US electricity producers may have been exploiting low prices by switching to gas-fired from coal-fired earlier this year, but “cleaner” gas-fired is set to replace retiring coal-fired plants over time as US environmental regulations come into force. A demand-side response will still be needed, and JP Morgan suggests that will need to come from industrial consumers including the transport industry. Trying to predict producer behaviour at different pricing levels is at this stage very difficult, the analysts admit.

JP Morgan notes that the gas price forward curve has split distinctly into three segments – 2012 pricing, 2013-14 pricing, and pricing for 2015 and beyond. At the short end we have the immediate influences discussed in this article, in the mid-section we hit the lull between growing global LNG demand and the supply-side catch-up timetable, and from 2015 and beyond we see visions of the future. It is within the latter timeframe that most of the supportive narratives will manifest, JP Morgan suggests. 

“The historically wide spread between crude oil and natural gas pricing is driving long-term decision-making regarding infrastructure and transportation development,” the analysts note, “and the decisions being made now should begin to impact the actual balance right around the time when [US] LNG exports become a reality”.

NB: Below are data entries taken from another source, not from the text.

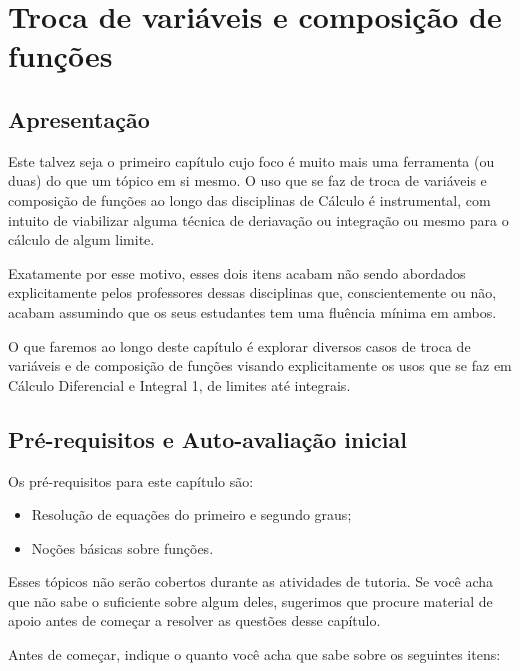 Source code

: \documentclass[main.tex]{subfiles}
\begin{document}
\paraAmbos

\chapter{Troca de variáveis e composição de funções}

\paraAlunos

\section{Apresentação}

Este talvez seja o primeiro capítulo cujo foco é muito mais uma ferramenta (ou duas) do que um tópico em si mesmo. O uso que se faz de troca de variáveis e composição de funções ao longo das disciplinas de Cálculo é instrumental, com intuito de viabilizar alguma técnica de deriavação ou integração ou mesmo para o cálculo de algum limite.

Exatamente por esse motivo, esses dois itens acabam não sendo abordados explicitamente pelos professores dessas disciplinas que, conscientemente ou não, acabam assumindo que os seus estudantes tem uma fluência mínima em ambos.

O que faremos ao longo deste capítulo é explorar diversos casos de troca de variáveis e de composição de funções visando explicitamente os usos que se faz em Cálculo Diferencial e Integral 1, de limites até integrais.

\section{Pré-requisitos e Auto-avaliação inicial}

Os pré-requisitos para este capítulo são:
\begin{itemize}
 \item Resolução de equações do primeiro e segundo graus;
 \item Noções básicas sobre funções.
\end{itemize}

Esses tópicos não serão cobertos durante as atividades de tutoria. Se você acha que não sabe o suficiente sobre algum deles, sugerimos que procure material de apoio antes de começar a resolver as questões desse capítulo.

Antes de começar, indique o quanto você acha que sabe sobre os seguintes itens:
\end{document}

And so we return to BHP and its shale asset write-down. While the US$2.8bn write-down of the Chesapeake asset proved less than some had feared, a concern remains BHP will be forced to make further write-downs, including to the Petrohawk assets unaltered on the books. While conceding the low US gas price (in face of rising production costs) forced last week's write-down, BHP has remained stoic on the longer term value of the Petrohawk acquisitions.

One presumes BHP's stance reflects a generally accepted expectation for gas prices to rise over time. The experiences of 2012 nevertheless serve to emphasise that the road is never a smooth one. The global economy was not previously expected to slow as much as it has in 2012, the US winter was meant to be cold and the summer no more than typically warm, gas prices were certainly not expected to fall as low as they did and cost increases in the resource sector are still taking producers by surprise.

Meanwhile in Australia, LNG news continues to fluctuate. Gas supply is an issue off the west coast but Woodside Petroleum's ((WPL)) sell-down of equity stakes and progress on Pluto LNG, for example, has offered greater hope. Gas supply is also proving an issue on the east coast but newly sanctioned LNG trains are also keeping hopes very much alive. On both side of the continent, costs remain an issue. Political polarisation over the impact of CSG extraction on farming land is the latest fly in the ointment.

For the stock investor, it remains a bumpy road.